OGH vom 11.08.1993, 9ObA193/93

OGH vom 11.08.1993, 9ObA193/93

Kopf

Der Oberste Gerichtshof hat als Revisionsgericht in Arbeits- und Sozialrechtssachen durch den Senatspräsidenten des Obersten Gerichtshofes Hon.Prof.Dr. Gamerith als Vorsitzenden und durch die Hofräte des Obersten Gerichtshofes Dr. Maier und Dr. Petrag sowie die fachkundigen Laienrichter Martin Duhan und Winfried Kmenta als weitere Richter in der Arbeitsrechtssache der klagenden Partei ***** M*****, Lehrling, ***** vertreten durch die Mutter A***** M*****, ebendort, diese (bisher) vertreten durch Helmut Vorauer, Kammerangestellter in Villach, wider die beklagte Partei J***** Z*****, vertreten durch Dr.Dietrich Clementschitsch ua Rechtsanwälte in Villach, wegen 12.571,49 S sA, infolge Revision der beklagten Partei gegen das Urteil des Oberlandesgerichtes Graz als Berufungsgericht in Arbeits- und Sozialrechtssachen vom , GZ 8 Ra 122/92-11, womit infolge Berufung der beklagten Partei das Urteil des Landesgerichtes Klagenfurt als Arbeits- und Sozialgericht vom , GZ 33 Cga 59/92-8, bestätigt wurde, in nichtöffentlicher Sitzung zu Recht erkannt:

Spruch

Der Revision wird nicht Folge gegeben.

Die beklagte Partei hat die Kosten des Revisionsverfahrens selbst zu tragen.

Text

Entscheidungsgründe:

Rechtliche Beurteilung

Da die Begründung des Berufungsgerichtes zutreffend ist, genügt es, auf diese Ausführungen zu verweisen (§ 48 ASGG).

Ergänzend ist auszuführen:

§ 15 Abs 2 BAG bestimmt, daß das Lehrverhältnis während der ersten zwei Monate - der besonders geregelte Fall des Schulbesuches während dieser Zeit liegt hier nach den Feststellungen nicht vor - sowohl vom Lehrberechtigten als auch vom Lehrling jederzeit einseitig aufgelöst werden kann. Da während dieser Probezeit erleichterte Möglichkeiten zur vorzeitigen Auflösung bestehen, hat der Gesetzgeber die Probezeit absolut zwingend befristet. Die Bestimmung über die Probezeit bildet daher für beide Vertragsparteien unabdingbares Recht. Sie ist daher sowohl hinsichtlich der Zeitspanne wie auch hinsichtlich der Auflösungsmöglichkeit jeglicher Parteiendisposition entzogen.
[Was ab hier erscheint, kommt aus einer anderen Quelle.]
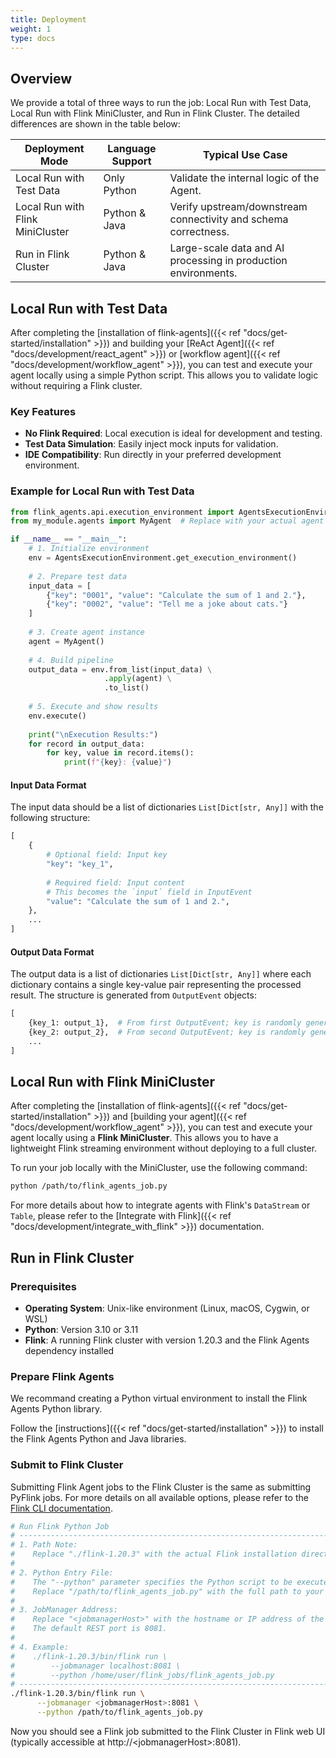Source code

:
 ```yaml
---
title: Deployment
weight: 1
type: docs
---
```

<!--
Licensed to the Apache Software Foundation (ASF) under one
or more contributor license agreements.  See the NOTICE file
distributed with this work for additional information
regarding copyright ownership.  The ASF licenses this file
to you under the Apache License, Version 2.0 (the
"License"); you may not use this file except in compliance
with the License.  You may obtain a copy of the License at

  http://www.apache.org/licenses/LICENSE-2.0

Unless required by applicable law or agreed to in writing,
software distributed under the License is distributed on an
"AS IS" BASIS, WITHOUT WARRANTIES OR CONDITIONS OF ANY
KIND, either express or implied.  See the License for the
specific language governing permissions and limitations
under the License.
-->

## Overview

We provide a total of three ways to run the job: Local Run with Test Data, Local Run with Flink MiniCluster, and Run in Flink Cluster. The detailed differences are shown in the table below:

| Deployment Mode                     | Language Support       | Typical Use Case                                           |
|-------------------------------------|------------------------|------------------------------------------------------------|
| Local Run with Test Data            | Only Python            | Validate the internal logic of the Agent.                  |
| Local Run with Flink MiniCluster    | Python & Java          | Verify upstream/downstream connectivity and schema correctness. |
| Run in Flink Cluster                | Python & Java          | Large-scale data and AI processing in production environments. |

## Local Run with Test Data

After completing the [installation of flink-agents]({{< ref "docs/get-started/installation" >}}) and building your [ReAct Agent]({{< ref "docs/development/react_agent" >}}) or [workflow agent]({{< ref "docs/development/workflow_agent" >}}), you can test and execute your agent locally using a simple Python script. This allows you to validate logic without requiring a Flink cluster.

### Key Features

- **No Flink Required**: Local execution is ideal for development and testing.
- **Test Data Simulation**: Easily inject mock inputs for validation.
- **IDE Compatibility**: Run directly in your preferred development environment.

### Example for Local Run with Test Data

```python
from flink_agents.api.execution_environment import AgentsExecutionEnvironment
from my_module.agents import MyAgent  # Replace with your actual agent path

if __name__ == "__main__":
    # 1. Initialize environment
    env = AgentsExecutionEnvironment.get_execution_environment()
    
    # 2. Prepare test data
    input_data = [
        {"key": "0001", "value": "Calculate the sum of 1 and 2."},
        {"key": "0002", "value": "Tell me a joke about cats."}
    ]
    
    # 3. Create agent instance
    agent = MyAgent()
    
    # 4. Build pipeline
    output_data = env.from_list(input_data) \
                     .apply(agent) \
                     .to_list()
    
    # 5. Execute and show results
    env.execute()
    
    print("\nExecution Results:")
    for record in output_data:
        for key, value in record.items():
            print(f"{key}: {value}")

```

#### Input Data Format

The input data should be a list of dictionaries `List[Dict[str, Any]]` with the following structure:

```python
[
    {
      	# Optional field: Input key
        "key": "key_1",
        
        # Required field: Input content
        # This becomes the `input` field in InputEvent
        "value": "Calculate the sum of 1 and 2.",
    },
    ...
]
```

#### Output Data Format

The output data is a list of dictionaries `List[Dict[str, Any]]` where each dictionary contains a single key-value pair representing the processed result. The structure is generated from `OutputEvent` objects:

```python
[
    {key_1: output_1},  # From first OutputEvent; key is randomly generated if it is not provided in input
    {key_2: output_2},  # From second OutputEvent; key is randomly generated if it is not provided in input
    ...
]
```

## Local Run with Flink MiniCluster

After completing the [installation of flink-agents]({{< ref "docs/get-started/installation" >}}) and [building your agent]({{< ref "docs/development/workflow_agent" >}}), you can test and execute your agent locally using a **Flink MiniCluster**. This allows you to have a lightweight Flink streaming environment without deploying to a full cluster.

To run your job locally with the MiniCluster, use the following command:

```bash
python /path/to/flink_agents_job.py
```

For more details about how to integrate agents with Flink's `DataStream` or `Table`, please refer to the [Integrate with Flink]({{< ref "docs/development/integrate_with_flink" >}}) documentation.

## Run in Flink Cluster

### Prerequisites

- **Operating System**: Unix-like environment (Linux, macOS, Cygwin, or WSL)  
- **Python**: Version 3.10 or 3.11  
- **Flink**: A running Flink cluster with version 1.20.3 and the Flink Agents dependency installed

### Prepare Flink Agents

We recommand creating a Python virtual environment to install the Flink Agents Python library.

Follow the [instructions]({{< ref "docs/get-started/installation" >}}) to install the Flink Agents Python and Java libraries.

### Submit to Flink Cluster

Submitting Flink Agent jobs to the Flink Cluster is the same as submitting PyFlink jobs. For more details on all available options, please refer to the [Flink CLI documentation](https://nightlies.apache.org/flink/flink-docs-release-1.20/docs/deployment/cli/#submitting-pyflink-jobs).

```bash
# Run Flink Python Job
# ------------------------------------------------------------------------
# 1. Path Note:
#    Replace "./flink-1.20.3" with the actual Flink installation directory.
#
# 2. Python Entry File:
#    The "--python" parameter specifies the Python script to be executed.
#    Replace "/path/to/flink_agents_job.py" with the full path to your job file.
#
# 3. JobManager Address:
#    Replace "<jobmanagerHost>" with the hostname or IP address of the Flink JobManager.
#    The default REST port is 8081.
#
# 4. Example:
#    ./flink-1.20.3/bin/flink run \
#        --jobmanager localhost:8081 \
#        --python /home/user/flink_jobs/flink_agents_job.py
# ------------------------------------------------------------------------
./flink-1.20.3/bin/flink run \
      --jobmanager <jobmanagerHost>:8081 \
      --python /path/to/flink_agents_job.py
```

Now you should see a Flink job submitted to the Flink Cluster in Flink web UI (typically accessible at http://&lt;jobmanagerHost&gt;:8081).
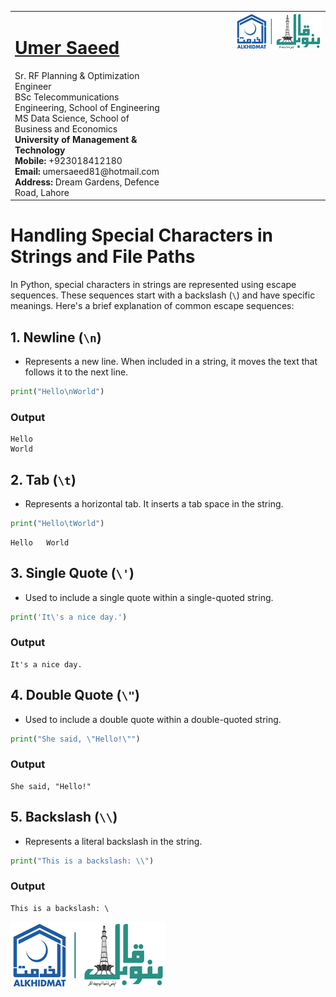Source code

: <table style="border-collapse: collapse;">
  <tr>
    <td style="vertical-align: top;">
      <h1><a href="https://www.linkedin.com/in/engumersaeed/">Umer Saeed</a></h1>
      Sr. RF Planning & Optimization Engineer<br>
      BSc Telecommunications Engineering, School of Engineering<br>
      MS Data Science, School of Business and Economics<br>
      <strong>University of Management & Technology</strong><br>
      <strong>Mobile:</strong> +923018412180<br>
      <strong>Email:</strong> umersaeed81@hotmail.com<br>
      <strong>Address:</strong> Dream Gardens, Defence Road, Lahore<br>
    </td>
    <td style="vertical-align: top; padding-left: 100px;">
      <img src="https://github.com/Umersaeed81/File_Management_Operations/blob/main/log/banoqabil.png?raw=true" alt="Bano Qabil Logo" width="500"/>
    </td>
  </tr>
</table>

# Handling Special Characters in Strings and File Paths

In Python, special characters in strings are represented using escape sequences. These sequences start with a backslash (`\`) and have specific meanings. Here's a brief explanation of common escape sequences:

## 1. Newline (`\n`)
-  Represents a new line. When included in a string, it moves the text that follows it to the next line.


```python
print("Hello\nWorld")
```
### Output   
    Hello
    World
 

## 2. Tab (`\t`)
-  Represents a horizontal tab. It inserts a tab space in the string.


```python
print("Hello\tWorld")
```

    Hello	World
    

## 3. Single Quote (`\'`)
-  Used to include a single quote within a single-quoted string.


```python
print('It\'s a nice day.')
```
### Output   
    It's a nice day.
    

## 4. Double Quote (`\"`)
- Used to include a double quote within a double-quoted string.


```python
print("She said, \"Hello!\"")
```
### Output   
    She said, "Hello!"
    

## 5. Backslash (`\\`)
- Represents a literal backslash in the string.


```python
print("This is a backslash: \\")
```
### Output   
    This is a backslash: \

![](https://github.com/Umersaeed81/File_Management_Operations/blob/main/log/banoqabil.png?raw=true)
Es ist sowohl die Vereinbarung des gänzlichen Entfalles der Probezeit wie auch die Vereinbarung einer kürzeren oder längeren Probezeit rechtsunwirksam. Die Bestimmungen über die Probezeit unterliegen somit nicht dem sog. Günstigkeitsprinzip (Berger-Fida-Gruber, Berufsausbildungsgesetz Anm 19 zu § 15 BAG).

Nach den Feststellungen löste der Beklagte das am begonnene Lehrverhältnis am auf, weil er die Leistungen der Klägerin nicht für befriedigend erachtete, und ging am ein neues Lehrverhältnis mit der Klägerin ein, um die Leistungen der Klägerin durch weitere zwei Monate zu erproben. Die Auflösung des ersten und der Abschluß des zweiten Lehrverhältnisses erfolgte nur mit dem Ziel, das Verbot einer längeren Probezeit (§ 15 Abs 2 BAG) zu umgehen. Faktisch sollte dadurch die gesetzliche Probezeit in unzulässiger Weise verlängert und damit der Zweck des Gesetzesverbotes vereitelt (Krejci in Rummel, ABGB**2 Rz 37 zu § 879 mwN) werden. Dies konnte aber im Hinblick auf § 15 Abs 2 BAG nicht wirksam erfolgen. Es ist daher ein einheitliches Lehrverhältnis ab anzunehmen. Da im Zeitpunkt der Auflösungserklärung vom die Probezeit bereits verstrichen war, konnte das Lehrverhältnis vom Beklagten nicht mehr nach § 15 Abs 2 BAG einseitig aufgelöst werden.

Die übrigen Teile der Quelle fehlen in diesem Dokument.